I realize I've been very fortunate when it comes to travel. I traveled a lot as a kid, because my dad's specialty is international agriculture. I hated it at the time. Being a rather geeky child, it took me awhile to adjust and make friends, and it seems whenever I had settled in, off we would go somewhere else. And sometimes it would be to places that had severe drawbacks from a kid's POV: no TV, no ice cream, sometimes no electricity or indoor plumbing. But Dad always told me that I would be grateful for the experience when I was grown, and he was right.

As an adult, I continued to enjoy travel. Not a lot by the standards of a wealthy nation at the peak of world oil production, but still, more than most people could dream of historically. I've fulfilled a lot of my travel dreams. I went to college across the country from home. I've walked along the Great Wall of China, and visited the old haunts of C.S. Lewis and J.R.R. Tolkien in Oxford, England. I've shopped in Hong Kong and seen plays on Broadway and the West End. I've explored the Inca ruins at Machu Picchu, followed the path of the Bataan Death March, and experienced spring training in Florida.

But could we be at "peak travel"? I'm seeing more and more articles about it. Here are a couple:

Will fares go so high that only the rich can fly?

The end of travel

And of course, there are a lot of reasons why the peak oil aware should not travel. It's expensive, and peak oilers generally try to save money, not spend it. It's bad for the environment; the tourists flocking to see glaciers before they melt may well be hastening their demise. It's yet more consumption, generally by people who consume too much already. (And I really fear those "carbon credit" things are scams.)

But...I still want to travel. People are generally happier spending their money on experiences rather than things. And the idea that it might be coming to an end (at least for the American middle class) only makes it more enticing. Travel now, while you can.
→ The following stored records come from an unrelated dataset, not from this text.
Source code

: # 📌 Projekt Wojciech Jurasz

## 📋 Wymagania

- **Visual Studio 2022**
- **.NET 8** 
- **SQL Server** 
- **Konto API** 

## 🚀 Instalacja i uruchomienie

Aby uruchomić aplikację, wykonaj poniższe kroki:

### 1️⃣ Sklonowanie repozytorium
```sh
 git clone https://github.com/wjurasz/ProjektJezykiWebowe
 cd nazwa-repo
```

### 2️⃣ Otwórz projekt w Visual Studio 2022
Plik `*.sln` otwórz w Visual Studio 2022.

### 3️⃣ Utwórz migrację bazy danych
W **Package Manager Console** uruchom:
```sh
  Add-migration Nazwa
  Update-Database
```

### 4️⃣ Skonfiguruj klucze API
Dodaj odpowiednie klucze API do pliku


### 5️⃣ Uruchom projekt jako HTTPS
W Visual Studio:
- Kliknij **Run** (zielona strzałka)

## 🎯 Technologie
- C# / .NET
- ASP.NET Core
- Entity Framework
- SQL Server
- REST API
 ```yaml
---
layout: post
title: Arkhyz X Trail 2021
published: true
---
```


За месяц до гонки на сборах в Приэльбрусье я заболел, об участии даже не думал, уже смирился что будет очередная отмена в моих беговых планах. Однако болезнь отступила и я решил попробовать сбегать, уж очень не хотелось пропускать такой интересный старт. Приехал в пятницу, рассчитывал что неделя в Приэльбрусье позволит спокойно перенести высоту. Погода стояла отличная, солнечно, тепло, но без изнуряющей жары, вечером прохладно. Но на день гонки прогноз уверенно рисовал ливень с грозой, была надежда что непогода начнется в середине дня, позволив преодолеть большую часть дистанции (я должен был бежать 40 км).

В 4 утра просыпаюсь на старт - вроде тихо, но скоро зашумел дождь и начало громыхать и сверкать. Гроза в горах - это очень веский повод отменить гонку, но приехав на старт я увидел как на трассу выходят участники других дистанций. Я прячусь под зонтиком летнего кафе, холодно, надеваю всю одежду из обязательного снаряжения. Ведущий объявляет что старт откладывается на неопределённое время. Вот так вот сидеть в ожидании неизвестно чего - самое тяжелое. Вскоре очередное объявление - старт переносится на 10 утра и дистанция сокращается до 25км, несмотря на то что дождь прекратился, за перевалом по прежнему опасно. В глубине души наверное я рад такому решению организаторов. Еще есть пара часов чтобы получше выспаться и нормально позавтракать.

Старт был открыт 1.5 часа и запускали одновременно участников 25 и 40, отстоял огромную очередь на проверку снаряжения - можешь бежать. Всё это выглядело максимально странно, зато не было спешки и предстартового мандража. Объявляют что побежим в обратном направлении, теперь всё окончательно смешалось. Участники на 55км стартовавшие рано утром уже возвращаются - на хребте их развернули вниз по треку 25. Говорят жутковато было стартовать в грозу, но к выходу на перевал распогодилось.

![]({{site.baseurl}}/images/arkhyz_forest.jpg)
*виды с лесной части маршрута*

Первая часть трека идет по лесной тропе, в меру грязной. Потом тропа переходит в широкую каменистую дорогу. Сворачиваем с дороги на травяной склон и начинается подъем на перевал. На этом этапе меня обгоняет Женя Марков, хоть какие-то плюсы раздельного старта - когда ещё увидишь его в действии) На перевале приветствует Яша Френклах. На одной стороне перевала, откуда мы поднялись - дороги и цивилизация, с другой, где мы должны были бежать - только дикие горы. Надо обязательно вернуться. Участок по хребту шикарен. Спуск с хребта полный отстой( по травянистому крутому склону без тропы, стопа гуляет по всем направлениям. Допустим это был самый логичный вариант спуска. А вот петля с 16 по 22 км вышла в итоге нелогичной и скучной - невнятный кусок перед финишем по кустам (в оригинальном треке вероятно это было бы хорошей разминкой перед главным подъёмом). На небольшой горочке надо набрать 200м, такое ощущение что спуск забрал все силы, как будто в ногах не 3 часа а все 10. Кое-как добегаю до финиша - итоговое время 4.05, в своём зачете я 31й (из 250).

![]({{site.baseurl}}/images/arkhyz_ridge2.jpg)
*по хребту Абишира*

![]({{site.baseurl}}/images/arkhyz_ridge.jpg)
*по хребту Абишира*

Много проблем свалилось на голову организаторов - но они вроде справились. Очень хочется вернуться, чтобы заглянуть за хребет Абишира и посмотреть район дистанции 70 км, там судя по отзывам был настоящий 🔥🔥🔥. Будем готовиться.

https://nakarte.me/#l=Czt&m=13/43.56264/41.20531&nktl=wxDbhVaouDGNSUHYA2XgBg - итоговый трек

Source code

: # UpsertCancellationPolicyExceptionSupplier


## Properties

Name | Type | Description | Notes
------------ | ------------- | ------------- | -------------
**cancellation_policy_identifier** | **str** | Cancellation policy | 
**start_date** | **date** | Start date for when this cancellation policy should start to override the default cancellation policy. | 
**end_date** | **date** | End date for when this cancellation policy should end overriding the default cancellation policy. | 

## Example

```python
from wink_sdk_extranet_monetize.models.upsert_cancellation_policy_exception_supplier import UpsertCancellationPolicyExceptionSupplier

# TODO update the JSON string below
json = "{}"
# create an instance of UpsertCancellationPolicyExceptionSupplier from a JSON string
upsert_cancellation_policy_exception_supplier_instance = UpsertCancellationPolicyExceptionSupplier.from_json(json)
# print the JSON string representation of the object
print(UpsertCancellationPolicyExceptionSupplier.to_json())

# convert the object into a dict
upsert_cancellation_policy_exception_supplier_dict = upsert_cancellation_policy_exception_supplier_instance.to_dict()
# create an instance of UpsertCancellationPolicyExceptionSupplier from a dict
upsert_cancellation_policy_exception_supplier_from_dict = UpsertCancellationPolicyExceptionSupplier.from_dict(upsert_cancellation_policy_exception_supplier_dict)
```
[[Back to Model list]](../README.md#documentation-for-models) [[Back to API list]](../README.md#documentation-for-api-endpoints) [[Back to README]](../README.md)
There are still so many other places I'd like to visit. I'd love to see Angkor Wat. I'd like to visit Arches National Park before more arches collapse, and Gettysburg before more witness trees fall. I want to go on a walking tour of Scotland, and a bicycle tour of Provence. I'd like stay in a haunted hotel and go on a ghost tour in New Orleans before it sinks beneath the waves. (No, I don't really believe in ghosts, but I enjoy ghost stories, even though I don't believe them.) I'd love to attend a Super Bowl, and a World Series game. I want to go on an African photo safari, and tour Greece, and Tuscany. And yes, I want to visit Glacier National Park while there are still a few glaciers left.

Probably luckily for the environment, I can't afford to do all that, and would certainly not go into debt for it.